Позже Колридж обдумывал употребление слов: «возня», «увлечена», «закружилась голова», словно речь шла о невинном флирте на сельском празднике с танцами, а не об оргии.
Допрос закончился. Дервла вернулась в комнату совещаний. А Колридж и Хупер еще некоторое время обсуждали ее показания.
– Очень странно, что она не видела второго человека, – проговорил сержант.
– Да, – согласился старший инспектор. – Если только…
– Если только не она сама вышла следом за Келли, – закончил за него Хупер.
Один победитель
День двадцать восьмой
7.30 вечера
Дверь за Дэвидом закрылась.
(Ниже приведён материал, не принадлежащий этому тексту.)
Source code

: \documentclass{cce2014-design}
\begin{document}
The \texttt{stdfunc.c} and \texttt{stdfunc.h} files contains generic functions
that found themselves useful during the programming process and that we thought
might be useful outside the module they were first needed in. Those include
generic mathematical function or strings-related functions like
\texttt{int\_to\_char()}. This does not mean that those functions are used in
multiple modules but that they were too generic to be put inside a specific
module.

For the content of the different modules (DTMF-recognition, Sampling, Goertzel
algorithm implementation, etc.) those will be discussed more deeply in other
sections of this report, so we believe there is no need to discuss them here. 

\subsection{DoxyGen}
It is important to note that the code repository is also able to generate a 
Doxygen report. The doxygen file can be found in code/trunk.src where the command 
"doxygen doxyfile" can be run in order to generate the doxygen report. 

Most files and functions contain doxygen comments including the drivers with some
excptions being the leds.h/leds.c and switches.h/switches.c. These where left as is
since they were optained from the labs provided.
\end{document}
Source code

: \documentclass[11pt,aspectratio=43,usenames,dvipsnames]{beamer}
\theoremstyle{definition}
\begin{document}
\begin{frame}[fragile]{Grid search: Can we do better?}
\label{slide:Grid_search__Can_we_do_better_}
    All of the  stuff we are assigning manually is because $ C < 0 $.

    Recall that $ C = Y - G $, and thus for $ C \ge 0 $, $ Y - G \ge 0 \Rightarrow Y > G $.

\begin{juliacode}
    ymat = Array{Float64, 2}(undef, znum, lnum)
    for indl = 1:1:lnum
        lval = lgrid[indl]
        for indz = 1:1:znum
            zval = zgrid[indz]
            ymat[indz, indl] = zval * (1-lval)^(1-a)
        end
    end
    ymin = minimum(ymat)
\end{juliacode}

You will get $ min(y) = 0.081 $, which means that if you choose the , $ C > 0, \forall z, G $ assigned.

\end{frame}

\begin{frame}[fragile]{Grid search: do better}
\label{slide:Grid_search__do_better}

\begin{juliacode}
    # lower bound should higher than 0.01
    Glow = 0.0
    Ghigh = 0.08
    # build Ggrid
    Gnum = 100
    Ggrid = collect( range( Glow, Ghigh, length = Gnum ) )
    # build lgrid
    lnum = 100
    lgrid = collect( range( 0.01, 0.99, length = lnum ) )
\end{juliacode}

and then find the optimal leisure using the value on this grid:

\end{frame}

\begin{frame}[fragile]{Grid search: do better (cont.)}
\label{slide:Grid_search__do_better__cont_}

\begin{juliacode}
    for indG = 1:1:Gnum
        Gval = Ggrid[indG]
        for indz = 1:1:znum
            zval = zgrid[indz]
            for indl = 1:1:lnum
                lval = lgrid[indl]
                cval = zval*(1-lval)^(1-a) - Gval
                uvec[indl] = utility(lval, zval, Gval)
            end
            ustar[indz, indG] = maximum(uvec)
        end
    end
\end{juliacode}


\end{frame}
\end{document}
Он взял с оранжевого дивана гитару и принялся наигрывать печальную песню. Дэвид был последним. Они все возвратились в дом.
Ни у кого не зародилось мысли отказаться продолжать игру. Рано утром, после убийства, когда семь разных полицейских машин увозили их в участок, каждый понял, какой они возбуждают у людей интерес. Труп едва остыл, а весь мир уже рвался к их дверям.
Через восемь часов, когда они вернулись из участка, где им не предъявили никакого обвинения, у дома толпились больше тысячи репортеров.
Целая тысяча! Последний визит Президента Соединенных Штатов в Великобританию собрал не более двухсот пятидесяти.
Как только «Любопытный Том» объявил, что семь оставшихся участников намерены продолжать игру, зрители обезумели от азарта. Потому что эти семь превратились из игроков, как их официально продолжала называть Джеральдина, в подозреваемых, за которыми охотилась полиция. Всех семерых подозревали в совершении убийства.